“…before we begin to understand other cultures, we must first understand how our own culture influences our thinking and behaviors” (Ferrado). As I made my way through the assigned readings from the previous weeks, I encountered this point made by Ferrado and proceeded to carry it in the back of my head during my time spent at Lucy Choi London these last two weeks. My interpretation of what Ferrado is trying to say is that in order to appreciate other cultures in thrive in a world that is not native to your own it is imperative to first have a firm understanding and appreciation of your own. I have never given so much thought about myself as an American and what exactly that means to me until this trip.
For instance, one of my biggest challenges at work this week has been creating Training Manuals for my designer’s AW13 line. I was given the freedom to come up with a short little blurb about each shoe in order to make it more appealing to customers. Typically, I would consider myself a creative person, but this task has proved a bit challenging for me. The first obstacle I have had with this project is the fact that each shoe style is named after a borough in London. I am not even an expert on London, so how can I creatively describe a shoe related to something so foreign to me. The second obstacle I have faced is that every time I finish a descriptive paragraph about a particular style my designer’s assistant reads through to make it sound “more British.” I am perfectly equipped to handle and respect constructive criticism, but it has been a bit difficult for me accepting that I might now be producing work that is up to par with British standards.

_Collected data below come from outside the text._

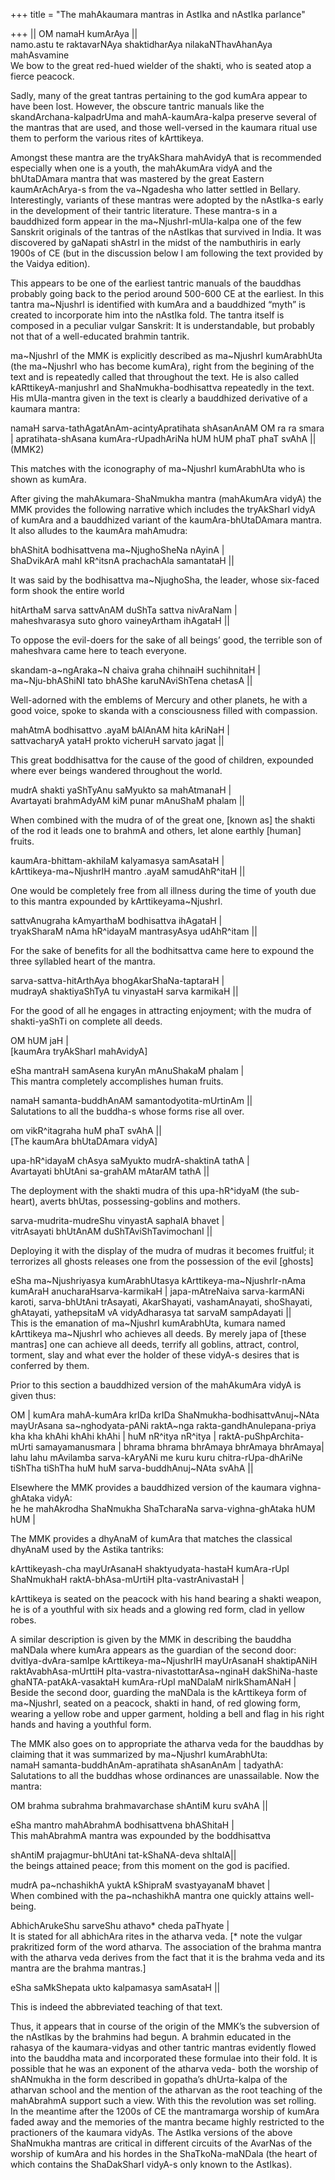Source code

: +++
title = "The mahAkaumara mantras in AstIka and nAstIka parlance"

+++
|| OM namaH kumArAya ||  
namo.astu te raktavarNAya shaktidharAya nilakaNThavAhanAya mahAsvamine  
We bow to the great red-hued wielder of the shakti, who is seated atop a
fierce peacock.

Sadly, many of the great tantras pertaining to the god kumAra appear to
have been lost. However, the obscure tantric manuals like the
skandArchana-kalpadrUma and mahA-kaumAra-kalpa preserve several of the
mantras that are used, and those well-versed in the kaumara ritual use
them to perform the various rites of kArttikeya. 

Amongst these mantra
are the tryAkShara mahAvidyA that is recommended especially when one is
a youth, the mahAkumAra vidyA and the bhUtaDAmara mantra that was
mastered by the great Eastern kaumArAchArya-s from the va\~Ngadesha who
latter settled in Bellary. Interestingly, variants of these mantras were
adopted by the nAstIka-s early in the development of their tantric
literature. These mantra-s in a bauddhized form appear in the
ma\~NjushrI-mUla-kalpa one of the few Sanskrit originals of the tantras
of the nAstIkas that survived in India. It was discovered by gaNapati
shAstrI in the midst of the nambuthiris in early 1900s of CE (but in the
discussion below I am following the text provided by the Vaidya
edition). 

This appears to be one of the earliest tantric manuals of the
bauddhas probably going back to the period around 500-600 CE at the
earliest. In this tantra ma\~NjushrI is identified with kumAra and a
bauddhized “myth” is created to incorporate him into the nAstIka fold.
The tantra itself is composed in a peculiar vulgar Sanskrit: It is
understandable, but probably not that of a well-educated brahmin
tantrik.

ma\~NjushrI of the MMK is explicitly described as ma\~NjushrI
kumArabhUta (the ma\~NjushrI who has become kumAra), right from the
begining of the text and is repeatedly called that throughout the text.
He is also called kARttikeyA-manjushrI and ShaNmukha-bodhisattva
repeatedly in the text. His mUla-mantra given in the text is clearly a
bauddhized derivative of a kaumara mantra:  

namaH sarva-tathAgatAnAm-acintyApratihata shAsanAnAM OM ra ra smara |
apratihata-shAsana kumAra-rUpadhAriNa hUM hUM phaT phaT svAhA ||
(MMK2)  

This matches with the iconography of ma\~NjushrI kumArabhUta who is
shown as kumAra.

After giving the mahAkumara-ShaNmukha mantra (mahAkumAra vidyA) the MMK
provides the following narrative which includes the tryAkSharI vidyA of
kumAra and a bauddhized variant of the kaumAra-bhUtaDAmara mantra. It
also alludes to the kaumAra mahAmudra:

bhAShitA bodhisattvena ma\~NjughoSheNa nAyinA |  
ShaDvikArA mahI kR^itsnA prachachAla samantataH ||  

It was said by the bodhisattva ma\~NjughoSha, the leader, whose
six-faced form shook the entire world

hitArthaM sarva sattvAnAM duShTa sattva nivAraNam |  
maheshvarasya suto ghoro vaineyArtham ihAgataH ||  

To oppose the evil-doers for the sake of all beings’ good, the terrible
son of maheshvara came here to teach everyone.

skandam-a\~ngAraka\~N chaiva graha chihnaiH suchihnitaH |  
ma\~Nju-bhAShiNI tato bhAShe karuNAviShTena chetasA ||  

Well-adorned with the emblems of Mercury and other planets, he with a
good voice, spoke to skanda with a consciousness filled with compassion.

mahAtmA bodhisattvo .ayaM bAlAnAM hita kAriNaH |  
sattvacharyA yataH prokto vicheruH sarvato jagat ||  

This great boddhisattva for the cause of the good of children, expounded
where ever beings wandered throughout the world.

mudrA shakti yaShTyAnu saMyukto sa mahAtmanaH |  
Avartayati brahmAdyAM kiM punar mAnuShaM phalam ||  

When combined with the mudra of of the great one, \[known as\] the
shakti of the rod it leads one to brahmA and others, let alone earthly
\[human\] fruits.

kaumAra-bhittam-akhilaM kalyamasya samAsataH |  
kArttikeya-ma\~NjushrIH mantro .ayaM samudAhR^itaH ||  

One would be completely free from all illness during the time of youth
due to this mantra expounded by kArttikeyama\~NjushrI.

sattvAnugraha kAmyarthaM bodhisattva ihAgataH |  
tryakSharaM nAma hR^idayaM mantrasyAsya udAhR^itam ||  

For the sake of benefits for all the bodhitsattva came here to expound
the three syllabled heart of the mantra.

sarva-sattva-hitArthAya bhogAkarShaNa-taptaraH |  
mudrayA shaktiyaShTyA tu vinyastaH sarva karmikaH ||  

For the good of all he engages in attracting enjoyment; with the mudra
of shakti-yaShTi on complete all deeds.

OM hUM jaH |  
\[kaumAra tryAkSharI mahAvidyA\]

eSha mantraH samAsena kuryAn mAnuShakaM phalam |  
This mantra completely accomplishes human fruits.

namaH samanta-buddhAnAM samantodyotita-mUrtinAm ||  
Salutations to all the buddha-s whose forms rise all over.

om vikR^itagraha huM phaT svAhA ||  
\[The kaumAra bhUtaDAmara vidyA\]

upa-hR^idayaM chAsya saMyukto mudrA-shaktinA tathA |  
Avartayati bhUtAni sa-grahAM mAtarAM tathA ||  

The deployment with the shakti mudra of this upa-hR^idyaM (the
sub-heart), averts bhUtas, possessing-goblins and mothers.

sarva-mudrita-mudreShu vinyastA saphalA bhavet |  
vitrAsayati bhUtAnAM duShTAviShTavimochanI ||  

Deploying it with the display of the mudra of mudras it becomes
fruitful; it terrorizes all ghosts releases one from the possession of
the evil \[ghosts\]

eSha ma\~Njushriyasya kumArabhUtasya kArttikeya-ma\~NjushrIr-nAma
kumAraH anucharaHsarva-karmikaH | japa-mAtreNaiva sarva-karmANi karoti,
sarva-bhUtAni trAsayati, AkarShayati, vashamAnayati, shoShayati,
ghAtayati, yathepsitaM vA vidyAdharasya tat sarvaM sampAdayati ||  
This is the emanation of ma\~NjushrI kumArabhUta, kumara named
kArttikeya ma\~NjushrI who achieves all deeds. By merely japa of \[these
mantras\] one can achieve all deeds, terrify all goblins, attract,
control, torment, slay and what ever the holder of these vidyA-s desires
that is conferred by them.

Prior to this section a bauddhized version of the mahAkumAra vidyA is
given thus:  

OM | kumAra mahA-kumAra krIDa krIDa ShaNmukha-bodhisattvAnuj\~NAta
mayUrAsana sa\~nghodyata-pANi raktA\~nga rakta-gandhAnulepana-priya kha
kha khAhi khAhi khAhi | huM nR^itya nR^itya | raktA-puShpArchita-mUrti
samayamanusmara | bhrama bhrama bhrAmaya bhrAmaya bhrAmaya| lahu lahu
mAvilamba sarva-kAryANi me kuru kuru chitra-rUpa-dhAriNe tiShTha tiShTha
huM huM sarva-buddhAnuj\~NAta svAhA ||

Elsewhere the MMK provides a bauddhized version of the kaumara
vighna-ghAtaka vidyA:  
he he mahAkrodha ShaNmukha ShaTcharaNa sarva-vighna-ghAtaka hUM hUM |

The MMK provides a dhyAnaM of kumAra that matches the classical dhyAnaM
used by the Astika tantriks:  

kArttikeyash-cha mayUrAsanaH shaktyudyata-hastaH kumAra-rUpI ShaNmukhaH
raktA-bhAsa-mUrtiH pIta-vastrAnivastaH |  

kArttikeya is seated on the peacock with his hand bearing a shakti
weapon, he is of a youthful with six heads and a glowing red form, clad
in yellow robes.

A similar description is given by the MMK in describing the bauddha
maNDala where kumAra appears as the guardian of the second door:  
dvitIya-dvAra-samIpe kArttikeya-ma\~NjushrIH mayUrAsanaH shaktipANiH
raktAvabhAsa-mUrttiH pIta-vastra-nivastottarAsa\~nginaH dakShiNa-haste
ghaNTA-patAkA-vasaktaH kumAra-rUpI maNDalaM nirIkShamANaH |  
Beside the second door, guarding the maNDala is the kArttikeya form of
ma\~NjushrI, seated on a peacock, shakti in hand, of red glowing form,
wearing a yellow robe and upper garment, holding a bell and flag in his
right hands and having a youthful form.

The MMK also goes on to appropriate the atharva veda for the bauddhas by
claiming that it was summarized by ma\~NjushrI kumArabhUta:  
namaH samanta-buddhAnAm-apratihata shAsanAnAm | tadyathA:  
Salutations to all the buddhas whose ordinances are unassailable. Now
the mantra:  

OM brahma subrahma brahmavarchase shAntiM kuru svAhA ||

eSha mantro mahAbrahmA bodhisattvena bhAShitaH |  
This mahAbrahmA mantra was expounded by the boddhisattva

shAntiM prajagmur-bhUtAni tat-kShaNA-deva shItalA||  
the beings attained peace; from this moment on the god is pacified.

mudrA pa\~nchashikhA yuktA kShipraM svastyayanaM bhavet |  
When combined with the pa\~nchashikhA mantra one quickly attains
well-being.

AbhichArukeShu sarveShu athavo\* cheda paThyate |  
It is stated for all abhichAra rites in the atharva veda. \[\* note the
vulgar prakritized form of the word atharva. The association of the
brahma mantra with the atharva veda derives from the fact that it is the
brahma veda and its mantra are the brahma mantras.\]

eSha saMkShepata ukto kalpamasya samAsataH ||  

This is indeed the abbreviated teaching of that text.

Thus, it appears that in course of the origin of the MMK’s the
subversion of the nAstIkas by the brahmins had begun. A brahmin educated
in the rahasya of the kaumara-vidyas and other tantric mantras evidently
flowed into the bauddha mata and incorporated these formulae into their
fold. It is possible that he was an exponent of the atharva veda- both
the worship of shANmukha in the form described in gopatha’s dhUrta-kalpa
of the atharvan school and the mention of the atharvan as the root
teaching of the mahAbrahmA support such a view. With this the revolution
was set rolling. In the meantime after the 1200s of CE the mantramarga
worship of kumAra faded away and the memories of the mantra became
highly restricted to the practioners of the kaumara vidyAs. The AstIka
versions of the above ShaNmukha mantras are critical in different
circuits of the AvarNas of the worship of kumAra and his hordes in the
ShaTkoNa-maNDala (the heart of which contains the ShaDakSharI vidyA-s
only known to the AstIkas).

I am not one to back away from a challenge, nor do I give up easily. I am confident in myself as an American, and I am open to learning the “British” ways both in the business world and in everyday life. After all, that’s why I chose to study in London, right? In an attempt to not let this setback overshadow all of the exciting progress I have made at work, I will admit that I am learning so much from my designer and how she conducts business. She has been fantastic to work with and I certainly admire the hard-working businesswoman she is. Living, working, and learning in London has certainly been an eye-opening experience thus far. During a time where I am making such a conscious attempt to assimilate into the British lifestyle, I have yet to forget my American roots. Ironically, HAPPY 4TH OF JULY AMERICA.